# Pros and Cons of Senior "Co-Housing", Like The Golden Girls



## SeaBreeze (Jan 1, 2019)

Right now I'm thinking if something ever happened to my husband, I would want to stay living in our home although I would be alone.  I don't think I would want another woman to live with me for company or financial reasons, but I don't know how I'll feel in the future and I try to 'never say never'.  More here.  



> Picture it: A hit 1980s sitcom  in which four senior women share a home in Miami. Hilarity ensues, and  the world falls for "The Golden Girls." But more than just a beloved  television show, the concept on which their wise and friend-first  adventures were built is becoming a more common arrangement for regular  people to age in place and get the most out of their later years with  friends by their side.
> 
> Senior  or elderly co-housing "isn't a new concept," says Sue Johansen, vice  president of partner services with A Place for Mom, a senior referral  service based in Seattle. "But what is new is that people are trying to  explore it in different ways. What we're seeing today is that seniors  are wanting to stay in their homes longer," with two primary reasons  driving that move: socialization and cost-sharing.
> 
> ...


----------



## Marie5656 (Jan 1, 2019)

*
That is something I have considered myself. My attempts at having housemates here years ago were not good experiences. Not sure I am up to doing it again. 

But if I were alone, I am not sure it would be financially feasible for me to stay alone. It is a tough decision to make. I have a friend, about 10 years younger than me who has a nice, ranch style home. She broached the subject of my moving there if I were ever alone. 
We have known each other about 30 years. I would be afraid of it not working out and I would hate to hurt our friendship. 
I am anxious to hear what others say*


----------



## SeaBreeze (Jan 2, 2019)

Marie5656 said:


> *
> But if I were alone, I am not sure it would be financially feasible for me to stay alone. It is a tough decision to make. I have a friend, about 10 years younger than me who has a nice, ranch style home. She broached the subject of my moving there if I were ever alone.
> 
> We have known each other about 30 years. I would be afraid of it not working out and I would hate to hurt our friendship.
> I am anxious to hear what others say*



Marie, our house is ranch style and that's one of the reasons I would like to stay here as long as possible, or until the end.  There's only one staircase that leads to the finished basement and laundry room, and it's narrow with banister (and wall) on one side and wall on the other, so it's pretty secure to go up and down.

It's so nice of your friend to offer that you stay with her rather than live alone, very kind of her, a good friend for sure.  I can understand your being hesitant to take her up of the offer though if you were alone, no guarantee it would work out and the friendship may be lost or weakened.

Guess I would just keep an open mind in having a roommate, but I think it would be more if I needed assistance and help with housework and shopping, rather than just for company.  I'd have to really trust the person though, would hate to be taken advantage of or scammed in my old age by someone living under my own roof.


----------



## Ruth n Jersey (Jan 2, 2019)

I would never want to have a housemate as long as I have someone in the area for emergencies.
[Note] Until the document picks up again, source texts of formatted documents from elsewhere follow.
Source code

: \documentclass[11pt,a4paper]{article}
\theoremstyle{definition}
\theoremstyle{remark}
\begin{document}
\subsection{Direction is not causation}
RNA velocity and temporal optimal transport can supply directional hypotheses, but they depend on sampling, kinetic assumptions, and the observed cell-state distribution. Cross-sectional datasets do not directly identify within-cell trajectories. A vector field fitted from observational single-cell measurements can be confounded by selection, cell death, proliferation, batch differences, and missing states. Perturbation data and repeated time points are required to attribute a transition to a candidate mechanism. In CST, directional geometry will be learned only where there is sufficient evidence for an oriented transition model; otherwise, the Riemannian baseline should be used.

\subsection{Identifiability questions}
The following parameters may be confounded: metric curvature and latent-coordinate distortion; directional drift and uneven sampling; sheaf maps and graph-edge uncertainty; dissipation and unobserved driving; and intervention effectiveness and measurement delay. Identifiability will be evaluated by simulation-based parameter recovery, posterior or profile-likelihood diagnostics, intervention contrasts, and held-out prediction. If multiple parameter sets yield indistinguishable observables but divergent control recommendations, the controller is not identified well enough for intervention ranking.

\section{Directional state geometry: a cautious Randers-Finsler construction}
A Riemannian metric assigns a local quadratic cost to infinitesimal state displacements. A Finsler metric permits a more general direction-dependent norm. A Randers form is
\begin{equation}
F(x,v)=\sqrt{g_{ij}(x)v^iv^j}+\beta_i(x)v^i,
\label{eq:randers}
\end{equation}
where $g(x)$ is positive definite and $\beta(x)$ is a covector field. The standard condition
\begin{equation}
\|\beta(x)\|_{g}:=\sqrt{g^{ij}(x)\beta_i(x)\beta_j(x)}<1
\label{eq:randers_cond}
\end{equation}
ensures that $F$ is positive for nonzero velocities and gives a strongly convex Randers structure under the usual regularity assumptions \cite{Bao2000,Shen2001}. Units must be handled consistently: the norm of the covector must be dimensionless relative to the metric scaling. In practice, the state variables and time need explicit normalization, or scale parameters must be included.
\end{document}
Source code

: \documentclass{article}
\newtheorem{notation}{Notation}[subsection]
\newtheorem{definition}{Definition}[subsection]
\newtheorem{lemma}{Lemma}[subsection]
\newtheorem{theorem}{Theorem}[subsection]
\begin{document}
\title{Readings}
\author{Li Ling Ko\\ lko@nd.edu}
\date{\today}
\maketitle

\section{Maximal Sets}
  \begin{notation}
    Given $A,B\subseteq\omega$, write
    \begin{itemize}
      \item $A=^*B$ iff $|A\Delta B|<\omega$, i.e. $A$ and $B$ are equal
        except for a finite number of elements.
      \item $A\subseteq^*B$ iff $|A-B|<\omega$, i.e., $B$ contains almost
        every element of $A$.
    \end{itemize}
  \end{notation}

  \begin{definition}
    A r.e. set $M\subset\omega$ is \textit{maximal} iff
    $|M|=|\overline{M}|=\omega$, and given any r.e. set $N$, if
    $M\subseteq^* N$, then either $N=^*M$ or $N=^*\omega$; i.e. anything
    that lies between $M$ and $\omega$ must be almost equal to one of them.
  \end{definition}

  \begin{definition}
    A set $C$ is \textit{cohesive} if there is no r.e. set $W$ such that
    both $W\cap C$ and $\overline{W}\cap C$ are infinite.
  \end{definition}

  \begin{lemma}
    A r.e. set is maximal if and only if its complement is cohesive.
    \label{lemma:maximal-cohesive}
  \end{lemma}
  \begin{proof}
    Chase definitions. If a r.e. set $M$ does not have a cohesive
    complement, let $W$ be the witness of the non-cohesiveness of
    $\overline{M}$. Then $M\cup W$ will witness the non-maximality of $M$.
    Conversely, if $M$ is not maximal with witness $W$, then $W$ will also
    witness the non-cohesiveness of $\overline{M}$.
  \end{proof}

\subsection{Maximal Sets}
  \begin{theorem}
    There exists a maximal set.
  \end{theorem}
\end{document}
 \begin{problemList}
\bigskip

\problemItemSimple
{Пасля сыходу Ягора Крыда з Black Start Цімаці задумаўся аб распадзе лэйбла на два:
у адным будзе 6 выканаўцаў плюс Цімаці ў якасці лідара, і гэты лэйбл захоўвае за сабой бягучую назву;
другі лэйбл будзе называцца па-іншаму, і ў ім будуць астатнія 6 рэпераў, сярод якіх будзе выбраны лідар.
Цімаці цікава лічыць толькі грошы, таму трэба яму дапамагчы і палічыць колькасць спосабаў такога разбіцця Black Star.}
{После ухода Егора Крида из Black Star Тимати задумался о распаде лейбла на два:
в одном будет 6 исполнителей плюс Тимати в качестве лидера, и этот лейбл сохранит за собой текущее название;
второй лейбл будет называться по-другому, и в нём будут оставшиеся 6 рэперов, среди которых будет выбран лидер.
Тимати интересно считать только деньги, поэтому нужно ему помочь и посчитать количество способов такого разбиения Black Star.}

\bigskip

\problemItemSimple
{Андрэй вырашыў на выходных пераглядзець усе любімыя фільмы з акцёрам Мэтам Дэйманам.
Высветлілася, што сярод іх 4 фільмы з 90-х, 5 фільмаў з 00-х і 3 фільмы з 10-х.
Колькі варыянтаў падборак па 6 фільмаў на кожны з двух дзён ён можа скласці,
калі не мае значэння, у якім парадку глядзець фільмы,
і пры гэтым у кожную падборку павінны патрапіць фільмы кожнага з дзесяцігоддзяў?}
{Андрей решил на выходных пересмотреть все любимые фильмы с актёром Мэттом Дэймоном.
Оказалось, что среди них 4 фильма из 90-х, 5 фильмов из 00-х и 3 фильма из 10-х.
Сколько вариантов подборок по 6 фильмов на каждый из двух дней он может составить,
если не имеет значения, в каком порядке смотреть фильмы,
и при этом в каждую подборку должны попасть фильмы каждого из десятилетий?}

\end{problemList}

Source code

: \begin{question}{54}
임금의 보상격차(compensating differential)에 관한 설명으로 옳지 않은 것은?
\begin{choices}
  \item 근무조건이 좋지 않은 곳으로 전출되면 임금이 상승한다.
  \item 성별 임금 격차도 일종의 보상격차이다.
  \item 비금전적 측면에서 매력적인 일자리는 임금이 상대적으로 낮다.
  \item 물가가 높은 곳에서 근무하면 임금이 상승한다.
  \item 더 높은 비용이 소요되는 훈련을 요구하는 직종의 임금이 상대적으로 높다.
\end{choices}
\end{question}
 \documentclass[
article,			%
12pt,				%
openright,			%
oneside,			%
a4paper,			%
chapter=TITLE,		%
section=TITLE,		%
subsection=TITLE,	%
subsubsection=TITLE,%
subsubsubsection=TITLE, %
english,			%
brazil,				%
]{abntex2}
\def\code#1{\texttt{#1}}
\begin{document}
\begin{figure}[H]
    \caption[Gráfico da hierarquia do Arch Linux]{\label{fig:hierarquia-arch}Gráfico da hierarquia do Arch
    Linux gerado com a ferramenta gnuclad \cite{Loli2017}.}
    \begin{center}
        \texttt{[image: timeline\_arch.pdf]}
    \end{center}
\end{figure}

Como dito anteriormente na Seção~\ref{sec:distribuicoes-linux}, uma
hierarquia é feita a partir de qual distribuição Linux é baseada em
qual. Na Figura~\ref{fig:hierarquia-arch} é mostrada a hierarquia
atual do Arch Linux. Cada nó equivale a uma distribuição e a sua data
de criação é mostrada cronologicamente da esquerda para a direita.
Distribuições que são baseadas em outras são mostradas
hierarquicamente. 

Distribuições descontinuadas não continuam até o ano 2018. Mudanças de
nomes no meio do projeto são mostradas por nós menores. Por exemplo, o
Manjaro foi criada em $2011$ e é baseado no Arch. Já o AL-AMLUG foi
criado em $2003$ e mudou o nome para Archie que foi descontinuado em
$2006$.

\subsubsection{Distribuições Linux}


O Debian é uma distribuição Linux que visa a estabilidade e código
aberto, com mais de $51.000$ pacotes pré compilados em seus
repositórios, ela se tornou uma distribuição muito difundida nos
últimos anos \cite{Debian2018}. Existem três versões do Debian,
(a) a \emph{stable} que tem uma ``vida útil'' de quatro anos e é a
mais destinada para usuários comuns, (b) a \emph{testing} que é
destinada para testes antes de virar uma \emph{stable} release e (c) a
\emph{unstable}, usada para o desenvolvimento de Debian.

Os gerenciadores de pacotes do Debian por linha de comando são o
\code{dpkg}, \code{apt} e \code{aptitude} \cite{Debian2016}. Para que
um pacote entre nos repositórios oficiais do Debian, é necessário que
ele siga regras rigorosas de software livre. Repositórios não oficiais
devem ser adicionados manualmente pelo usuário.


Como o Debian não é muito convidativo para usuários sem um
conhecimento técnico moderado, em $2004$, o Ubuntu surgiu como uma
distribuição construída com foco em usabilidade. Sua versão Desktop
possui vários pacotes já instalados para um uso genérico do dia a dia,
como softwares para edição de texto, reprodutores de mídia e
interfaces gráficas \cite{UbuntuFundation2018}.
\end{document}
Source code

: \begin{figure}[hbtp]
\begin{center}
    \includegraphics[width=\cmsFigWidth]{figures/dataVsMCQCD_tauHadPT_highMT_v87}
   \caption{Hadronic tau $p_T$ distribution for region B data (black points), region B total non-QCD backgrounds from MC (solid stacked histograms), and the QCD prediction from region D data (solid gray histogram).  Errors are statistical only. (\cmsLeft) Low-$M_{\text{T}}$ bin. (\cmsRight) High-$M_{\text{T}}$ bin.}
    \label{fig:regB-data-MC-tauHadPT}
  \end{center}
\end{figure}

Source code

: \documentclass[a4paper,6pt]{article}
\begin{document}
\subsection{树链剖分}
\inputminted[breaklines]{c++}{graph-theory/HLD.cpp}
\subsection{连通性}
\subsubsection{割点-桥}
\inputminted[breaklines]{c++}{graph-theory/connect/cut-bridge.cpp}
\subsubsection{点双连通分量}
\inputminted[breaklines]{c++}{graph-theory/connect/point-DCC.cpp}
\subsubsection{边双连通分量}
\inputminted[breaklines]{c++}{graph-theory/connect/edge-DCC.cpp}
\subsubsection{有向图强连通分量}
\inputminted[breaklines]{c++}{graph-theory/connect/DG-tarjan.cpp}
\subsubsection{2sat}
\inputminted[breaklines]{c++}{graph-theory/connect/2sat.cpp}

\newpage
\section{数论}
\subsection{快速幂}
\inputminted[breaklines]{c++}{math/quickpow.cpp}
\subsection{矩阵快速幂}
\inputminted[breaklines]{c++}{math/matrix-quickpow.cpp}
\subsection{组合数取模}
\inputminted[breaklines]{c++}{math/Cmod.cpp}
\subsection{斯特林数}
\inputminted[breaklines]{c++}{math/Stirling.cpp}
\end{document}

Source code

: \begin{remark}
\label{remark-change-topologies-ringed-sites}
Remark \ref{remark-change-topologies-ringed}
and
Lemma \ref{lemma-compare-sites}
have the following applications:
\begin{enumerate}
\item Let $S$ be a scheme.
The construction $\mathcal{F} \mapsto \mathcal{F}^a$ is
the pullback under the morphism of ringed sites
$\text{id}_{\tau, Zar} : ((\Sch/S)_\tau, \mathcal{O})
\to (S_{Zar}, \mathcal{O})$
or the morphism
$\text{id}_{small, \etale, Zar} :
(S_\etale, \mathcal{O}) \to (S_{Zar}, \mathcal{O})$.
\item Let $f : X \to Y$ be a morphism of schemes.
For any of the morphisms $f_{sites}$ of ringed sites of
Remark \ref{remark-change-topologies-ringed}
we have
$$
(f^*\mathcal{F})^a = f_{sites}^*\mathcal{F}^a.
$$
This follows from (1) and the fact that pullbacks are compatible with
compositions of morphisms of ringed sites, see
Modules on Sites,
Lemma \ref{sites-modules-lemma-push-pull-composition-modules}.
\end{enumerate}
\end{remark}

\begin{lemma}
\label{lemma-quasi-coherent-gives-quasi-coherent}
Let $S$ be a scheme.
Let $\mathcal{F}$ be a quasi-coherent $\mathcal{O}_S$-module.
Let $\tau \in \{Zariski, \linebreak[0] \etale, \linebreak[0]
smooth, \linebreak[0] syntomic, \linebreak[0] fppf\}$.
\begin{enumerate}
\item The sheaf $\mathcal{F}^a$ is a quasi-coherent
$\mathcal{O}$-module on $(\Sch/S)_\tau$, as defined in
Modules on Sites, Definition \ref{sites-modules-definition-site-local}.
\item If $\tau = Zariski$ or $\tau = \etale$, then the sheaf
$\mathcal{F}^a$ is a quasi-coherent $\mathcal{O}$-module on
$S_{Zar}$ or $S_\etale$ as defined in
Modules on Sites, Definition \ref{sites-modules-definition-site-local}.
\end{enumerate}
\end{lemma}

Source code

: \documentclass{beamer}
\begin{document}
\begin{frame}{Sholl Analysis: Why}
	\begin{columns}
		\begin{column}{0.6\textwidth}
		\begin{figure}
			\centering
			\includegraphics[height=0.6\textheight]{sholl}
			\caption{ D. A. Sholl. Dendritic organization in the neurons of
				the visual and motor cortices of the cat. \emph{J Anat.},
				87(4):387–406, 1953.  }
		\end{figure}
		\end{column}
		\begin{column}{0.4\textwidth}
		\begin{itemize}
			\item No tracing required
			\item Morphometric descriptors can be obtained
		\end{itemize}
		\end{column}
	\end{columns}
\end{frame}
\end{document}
In my case I have my son and daughter. If I couldn't swing it financially then I'd find someplace more affordable. I'm just to picky and set in my ways to have a housemate. Items in my kitchen moved about. Some ugly vase staring at me everyday. Oh! the horror of it all!


----------



## Aunt Bea (Jan 3, 2019)

I think that it could be a great option for some folks and absolute hell for me.

I will go it alone for as long as possible then crawl into an assisted living facility and wait impatiently for a ride to the cemetery.


----------



## MeAgain (Jan 3, 2019)

It could work with the right people. 
But what happens when your too sick to do your share? 
Your back to being at the mercy of the state or your 'well meaning' family. 
Not being negative just being realistic.
  If the seniors children cared about them like they use to before the 1950s and 60s,there would not be so many parents in this kind of situation.
  It is really scary out there now. 
   People taking care of Americas elderly are low wage and many of them don't like 'certain' kinds of people. 
   wish we had more options about what to do with those who can't do for themselves.


----------



## MeAgain (Jan 3, 2019)

Aunt Bea said:


> I think that it could be a great option for some folks and absolute hell for me.
> 
> I will go it alone for as long as possible then crawl into an assisted living facility and wait impatiently for a ride to the cemetery.




Me too Aunt Bea! But assisted living is only for those who can basically care for themselves.


----------



## OneEyedDiva (Mar 14, 2019)

SeaBreeze said:


> Right now I'm thinking if something ever happened to my husband, I would want to stay living in our home although I would be alone.  I don't think I would want another woman to live with me for company or financial reasons, but I don't know how I'll feel in the future and I try to 'never say never'.  More here.


 I value my alone time, in fact sufficient alone time is a must for me. For that reason my second marriage was a non-traditional one  It worked for us for 25 years. Although he was the love of my life, the adjustment of having a husband around (albeit not 24/7) was hard for me and took quite awhile to adjust to. My husband passed away in December and fortunately I don't need to get a housemate to help pay my expenses.  Good thing because I wouldn't want one. The Golden Girls were fun to watch but in real life....might not be much fun.


----------



## RadishRose (Mar 14, 2019)

I'm not totally against it. MYOB, and cleaning up after oneself immediately would be necessary. Also, no regular babysitting the grands.


----------



## Catlady (Mar 16, 2019)

It would NEVER work for me, I am too much of a loner and need lots of privacy.  I would rather scrimp pennies than have roommates.  I think the arrangement would probably work for extroverts but would be difficult for introverts.  And with females, sharing a kitchen and a bathroom would be a deal breaker, even if each person has her own bedroom.  It might work if all the tenants have basically the same housekeeping habits and can be trusted to pay the bills on time.  I can just imagine a slob and a neat-freak living together, oh the horror!


----------



## Linda (Mar 16, 2019)

RadishRose said:


> I'm not totally against it. MYOB, and cleaning up after oneself immediately would be necessary. Also, no regular babysitting the grands.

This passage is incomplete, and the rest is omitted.